16 month old Fern and 11 month old Max are coming along nicely, but it's been a huge investment in time and energy. Both are high energy, very enthusiastic dogs, way too smart for their own good, but they have reasonably good manners and are fit, happy, and well-adjusted. I love them both and because they are such clowns they keep me smiling - most of the time. Occasionally it gets to be a bit too much, but a Time Out in a crate, for one or both solves that. Obedience training also makes a huge difference. Fern did two separate Puppy Classes, and Max did two concurrently, one at PetCo and a better one at a Training School. Max is currently doing a Beginners Class, and Fern will do the same this winter. The time spent training a puppy is invaluable as it establishes a bond and teaches the pup to learn. It's an excellent "Management Tool".
I always remind myself that "a tired puppy is a good puppy", but of course you can't actually tire out a young Dal. Nope, they are not hyper. Dals aren't hyper, they are enthusiastic, just as youngsters in many other breeds are enthusiastic and energetic. A breed meant to spend the day running with a carriage must have energy and stamina, just like many of the sporting breeds that were bred to hunt all day. Additionally, most Dals are bright and easily bored, so you have to keep them busy and channel all that energy.
Max and Fern spend a lot of time playing and wrestling with one another, and with dad/grandpa Argus and aunt Josie. Argus is Max's sire, and Fern's grandsire, and Argus himself was a high energy, incredibly enthusiastic dog. I love the fact that the breed is so cheerful, so happy all the time, especially when you are interacting with them.
Argus, Max & Fern get walked in the evening. Every evening. Even if it is raining or snowing or bitterly cold. It's good for them and it's also good for me. We do longer walks when the weather is decent, usually one to two miles per dog, but sometimes I cheat and we only do a few blocks, especially if time is short. The thing is they each get a walk, individual attention, and a bit of training. A few Sits and Stays, a Recall or two with a food reward, a bit of heeling, but mostly brisk walking. I use a Flexi lead much of the time, so the dog covers a lot more ground than I do, but sometimes we use a 6-foot lead, as dogs need "city manners" too. The key here is individual walks, individual attention. Sunday is Dog Park Day and Argus & Fern look forward to that. All three dogs get some off-leash running as often as possible.
I've had quieter Dals than the current group, old Watson for example was always calm and civilized even as a Teen-Dal. Rob was the same way, and so were many of his offspring. Argus is the other side of the coin, and tends to do lively enthusiastic kids too. Having owned both, I guess I really prefer the silly, always-happy ones. The funny ones who make me laugh. BUT they are more work.

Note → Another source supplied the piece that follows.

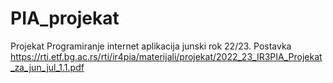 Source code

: # PIA_projekat
Projekat Programiranje internet aplikacija junski rok 22/23. Postavka https://rti.etf.bg.ac.rs/rti/ir4pia/materijali/projekat/2022_23_IR3PIA_Projekat_za_jun_jul_1.1.pdf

It would be easier if some of the dogs who go to pet homes were quieter and more laid back, and we have a range of personalities and energy levels in this breed.
Henry is like Argus, always happy and enthusiastic, while Argus's daughter Nena is like her mother Read, calm and sensible. It will be interesting to see the range of personalities in Nena's litter. The litter Max was from had 5 livelier and 2 quieter pups. I can't always pick them perfectly, but normally the clues are there at an early age and I do my best to match the pups with the appropriate homes.